The standard Engulfing pattern is supposed to engulf the entire previous session’s spinning top.
Here’s what a standard Engulfing pattern looks like:
On an intra-day chart, simply remove the criteria for the opening gap.
As long as the 2nd candle closes above the first, we can call it an engulfing pattern.
If you are trading on an intra-day or forex chart and see this pattern in the right location, at support, treat it like an engulfing pattern. The odds are pretty high it will play out like a traditional engulfing pattern.
Another very popular pattern for bearish reversals is the Dark Cloud Cover. This pattern is a highly predictable pattern that typically plays out as a bearish reversal (when found at resistance).
Again, the challenge is this pattern needs to have an opening gap!
The Dark Cloud Cover becomes a challenging pattern intra-day because we cannot have the opening gap. Instead, we classify it this way: any pattern that trades at least halfway into the previous day but not more than the entire candle body.
You notice how small the distinction can be.

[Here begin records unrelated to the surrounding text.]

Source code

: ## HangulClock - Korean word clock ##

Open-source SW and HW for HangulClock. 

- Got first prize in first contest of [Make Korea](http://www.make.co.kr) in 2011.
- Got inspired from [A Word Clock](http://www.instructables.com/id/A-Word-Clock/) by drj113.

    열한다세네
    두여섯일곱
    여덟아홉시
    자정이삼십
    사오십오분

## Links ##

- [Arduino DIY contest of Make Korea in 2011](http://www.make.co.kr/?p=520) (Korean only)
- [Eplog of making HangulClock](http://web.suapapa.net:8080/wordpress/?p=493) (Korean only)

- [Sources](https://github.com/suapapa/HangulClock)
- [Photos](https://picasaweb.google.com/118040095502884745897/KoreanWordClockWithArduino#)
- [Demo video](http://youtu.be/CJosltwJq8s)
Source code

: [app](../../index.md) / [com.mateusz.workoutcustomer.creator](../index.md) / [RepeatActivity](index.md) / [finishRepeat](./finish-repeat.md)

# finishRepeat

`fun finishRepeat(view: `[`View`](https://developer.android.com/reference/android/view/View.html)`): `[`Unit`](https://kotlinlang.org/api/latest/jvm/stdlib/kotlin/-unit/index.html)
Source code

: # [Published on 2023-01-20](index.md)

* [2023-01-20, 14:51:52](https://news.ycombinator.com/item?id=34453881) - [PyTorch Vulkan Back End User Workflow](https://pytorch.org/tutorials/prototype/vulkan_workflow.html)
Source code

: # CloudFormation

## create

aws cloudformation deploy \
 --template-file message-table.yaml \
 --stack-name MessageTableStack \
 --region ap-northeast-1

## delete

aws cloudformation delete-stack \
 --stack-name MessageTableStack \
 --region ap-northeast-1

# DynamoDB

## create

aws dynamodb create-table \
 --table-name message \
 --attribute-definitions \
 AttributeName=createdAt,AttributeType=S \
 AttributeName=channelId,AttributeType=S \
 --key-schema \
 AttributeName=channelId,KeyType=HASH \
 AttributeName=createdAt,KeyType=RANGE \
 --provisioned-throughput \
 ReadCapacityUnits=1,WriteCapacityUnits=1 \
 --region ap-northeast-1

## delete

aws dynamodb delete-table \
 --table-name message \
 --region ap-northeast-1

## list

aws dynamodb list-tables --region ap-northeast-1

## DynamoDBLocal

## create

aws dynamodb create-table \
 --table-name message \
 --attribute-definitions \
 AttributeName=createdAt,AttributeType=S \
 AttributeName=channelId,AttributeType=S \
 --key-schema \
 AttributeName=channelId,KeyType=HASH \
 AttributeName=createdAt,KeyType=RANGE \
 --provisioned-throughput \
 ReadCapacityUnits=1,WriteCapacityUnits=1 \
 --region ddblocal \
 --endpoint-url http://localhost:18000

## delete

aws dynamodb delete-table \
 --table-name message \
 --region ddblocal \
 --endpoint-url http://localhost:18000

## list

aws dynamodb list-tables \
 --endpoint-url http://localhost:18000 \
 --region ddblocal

If the second candle doesn’t move at least half-way, by definition, we would need to call it a Harami. If it moves more than the full size of the candle, by definition we now have an engulfing pattern.

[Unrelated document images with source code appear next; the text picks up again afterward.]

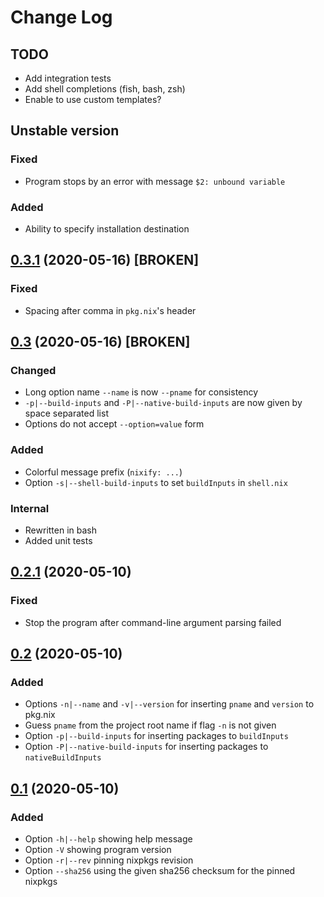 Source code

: # Change Log

## TODO

- Add integration tests
- Add shell completions (fish, bash, zsh)
- Enable to use custom templates?

## Unstable version

### Fixed

- Program stops by an error with message `$2: unbound variable`

### Added

- Ability to specify installation destination

## [0.3.1](https://github.com/mnacamura/nixify/tree/0.3.1) (2020-05-16) **[BROKEN]**

### Fixed

- Spacing after comma in `pkg.nix`'s header

## [0.3](https://github.com/mnacamura/nixify/tree/0.3) (2020-05-16) **[BROKEN]**

### Changed

- Long option name `--name` is now `--pname` for consistency
- `-p|--build-inputs` and `-P|--native-build-inputs` are now given by space
  separated list
- Options do not accept `--option=value` form

### Added

- Colorful message prefix (`nixify: ...`)
- Option `-s|--shell-build-inputs` to set `buildInputs` in `shell.nix`

### Internal

- Rewritten in bash
- Added unit tests

## [0.2.1](https://github.com/mnacamura/nixify/tree/0.2.1) (2020-05-10)

### Fixed

- Stop the program after command-line argument parsing failed

## [0.2](https://github.com/mnacamura/nixify/tree/0.2) (2020-05-10)

### Added

- Options `-n|--name` and `-v|--version` for inserting `pname` and
  `version` to pkg.nix
- Guess `pname` from the project root name if flag `-n` is not given
- Option `-p|--build-inputs` for inserting packages to `buildInputs`
- Option `-P|--native-build-inputs` for inserting packages to
  `nativeBuildInputs`

## [0.1](https://github.com/mnacamura/nixify/tree/0.1) (2020-05-10)

### Added

- Option `-h|--help` showing help message
- Option `-V` showing program version
- Option `-r|--rev` pinning nixpkgs revision
- Option `--sha256` using the given sha256 checksum for the pinned nixpkgs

Here’s my personal feeling (not a textbook): On an intra-day chart, the Dark Cloud Cover and Harami are essentially the same patterns. I would not suggest spending precious day trading time splitting hairs of how you name this candle.

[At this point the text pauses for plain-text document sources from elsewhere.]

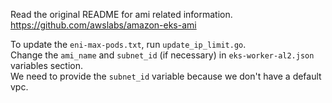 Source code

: Read the original README for ami related information.  
https://github.com/awslabs/amazon-eks-ami

To update the `eni-max-pods.txt`, run `update_ip_limit.go`.  
Change the `ami_name` and `subnet_id` (if necessary) in `eks-worker-al2.json` variables section.  
We need to provide the `subnet_id` variable because we don't have a default vpc.   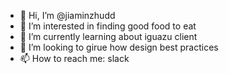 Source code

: - 👋 Hi, I’m @jiaminzhudd
- 👀 I’m interested in finding good food to eat
- 🌱 I’m currently learning about iguazu client
- 💞️ I’m looking to girue how design best practices
- 📫 How to reach me: slack

<!---
jiaminzhudd/jiaminzhudd is a ✨ special ✨ repository because its `README.md` (this file) appears on your GitHub profile.
You can click the Preview link to take a look at your changes.
--->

Similar to a traditional Harami, this pattern can work as a reversal, but it also can be equally neutral. As such, it is not as strong as an engulfing pattern and certainly not as strong as the traditional Dark Cloud Cover.
Morning and Evening Star patterns are excellent reversal signals. Even though they both require gaps, the conversion to an intraday pattern is quite simple:
Here’s a traditional morning star pattern:
All we need to do is remove the gaps and it looks like this:
One challenge that can confuse traders is the middle candle. The middle candle does not need to be either black or white; both work just fine. But when there is no gap, it can create a slightly different looking image. Here are two variations of the same setup but with the middle candle alternating between black and white:
These two images look quite different because there is no gap on the intra-day chart. On a regular daily chart, the Morning Star is clearer, because of the gaps. Yet, both of these iterations are perfectly legitimate as a Morning Star Reversal on an intra-day chart.
The evening star is the exact same principle. To identify an intra-day evening star pattern, just remove the expectation of the gap:
Morning Star and Evening Star patterns are excellent reversal signals in the traditional sense on a daily chart, and they are equally good on an intra-day chart. In my experience, both of these patterns are probably the most reliable intra-day reversal signal. These are two patterns you should become very acquainted with and learn to recognize regardless of the time frames you tend to trade.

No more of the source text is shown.